Reliability Analysis Methods for Structural Engineering.

Calculate the failure probability of civil engineering problems with Level I up to Level III Methods. Have fun and enjoy. References: Spaethe (1991, ISBN:3-211-82348-4) "Die Sicherheit tragender Baukonstruktionen", AU,BECK (2001) "Estimation of small failure probabilities in high dimensions by subset simulation." <doi:10.1016/S0266-8920(01)00019-4>, Breitung (1989) "Asymptotic approximations for probability integrals." <doi:10.1016/0266-8920(89)90024-6>.

TesiproV

The goal of TesiproV is to provide a flexible framework for probabilistic reliability analysis of structural systems.
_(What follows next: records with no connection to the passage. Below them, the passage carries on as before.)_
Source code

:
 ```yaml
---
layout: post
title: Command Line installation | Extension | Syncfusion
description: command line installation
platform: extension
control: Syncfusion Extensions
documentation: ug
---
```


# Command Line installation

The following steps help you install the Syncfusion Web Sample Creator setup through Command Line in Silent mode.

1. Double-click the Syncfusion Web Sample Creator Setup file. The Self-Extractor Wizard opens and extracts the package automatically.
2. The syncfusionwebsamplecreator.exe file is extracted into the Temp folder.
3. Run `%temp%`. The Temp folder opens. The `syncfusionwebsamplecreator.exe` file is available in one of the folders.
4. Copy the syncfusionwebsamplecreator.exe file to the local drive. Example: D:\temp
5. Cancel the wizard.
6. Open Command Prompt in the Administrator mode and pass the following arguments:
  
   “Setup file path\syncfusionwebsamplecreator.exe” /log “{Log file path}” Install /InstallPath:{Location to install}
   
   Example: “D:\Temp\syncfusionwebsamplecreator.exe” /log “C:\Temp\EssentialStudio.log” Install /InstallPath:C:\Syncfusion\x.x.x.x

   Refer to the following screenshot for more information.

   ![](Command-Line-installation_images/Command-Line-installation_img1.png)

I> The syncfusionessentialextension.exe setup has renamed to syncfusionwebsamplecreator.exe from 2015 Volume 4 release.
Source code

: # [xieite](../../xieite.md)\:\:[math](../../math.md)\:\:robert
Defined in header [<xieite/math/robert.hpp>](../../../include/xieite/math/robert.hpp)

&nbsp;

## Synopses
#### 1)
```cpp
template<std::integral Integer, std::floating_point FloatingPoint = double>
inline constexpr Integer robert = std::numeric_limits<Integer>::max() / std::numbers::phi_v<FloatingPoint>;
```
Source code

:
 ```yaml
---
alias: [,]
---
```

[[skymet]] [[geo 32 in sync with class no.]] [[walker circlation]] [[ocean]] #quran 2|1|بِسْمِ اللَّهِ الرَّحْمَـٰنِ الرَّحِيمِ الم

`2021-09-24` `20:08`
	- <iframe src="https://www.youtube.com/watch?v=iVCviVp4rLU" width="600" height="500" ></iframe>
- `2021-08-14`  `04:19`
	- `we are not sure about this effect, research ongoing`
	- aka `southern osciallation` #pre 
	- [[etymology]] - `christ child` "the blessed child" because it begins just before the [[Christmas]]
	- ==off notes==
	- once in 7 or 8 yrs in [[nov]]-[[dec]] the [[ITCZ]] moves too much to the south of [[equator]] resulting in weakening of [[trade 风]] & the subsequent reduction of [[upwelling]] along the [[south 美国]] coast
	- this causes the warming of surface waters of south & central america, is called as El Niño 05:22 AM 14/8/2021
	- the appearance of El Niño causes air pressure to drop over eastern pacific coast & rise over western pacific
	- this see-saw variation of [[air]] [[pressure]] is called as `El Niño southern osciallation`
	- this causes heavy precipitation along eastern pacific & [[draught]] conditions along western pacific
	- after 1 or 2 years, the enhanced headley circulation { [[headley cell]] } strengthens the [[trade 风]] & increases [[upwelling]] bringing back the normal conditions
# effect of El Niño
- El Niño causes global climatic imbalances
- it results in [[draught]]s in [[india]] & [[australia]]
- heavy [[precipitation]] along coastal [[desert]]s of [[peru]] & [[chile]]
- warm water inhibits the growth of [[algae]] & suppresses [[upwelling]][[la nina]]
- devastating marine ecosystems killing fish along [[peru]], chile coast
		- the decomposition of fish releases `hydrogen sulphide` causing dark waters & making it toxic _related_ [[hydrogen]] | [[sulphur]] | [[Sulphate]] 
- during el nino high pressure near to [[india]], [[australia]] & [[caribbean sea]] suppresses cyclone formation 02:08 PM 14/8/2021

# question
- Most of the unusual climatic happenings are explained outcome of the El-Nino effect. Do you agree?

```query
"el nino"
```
It implements several state-of-the-art algorithms (FORM, SORM, MVFOSM and Monte-Carlo methods) and supports parametric studies through reference classes such as SYS_PROB, SYS_PARAM, and SYS_LSF.

Installation

The stable release will be available on CRAN soon. Until then you can install directly from our GitLab server:

# install.packages("remotes")
remotes::install_gitlab("ls-massivbau/tesiprov", host = "gitlab.tu-dortmund.de")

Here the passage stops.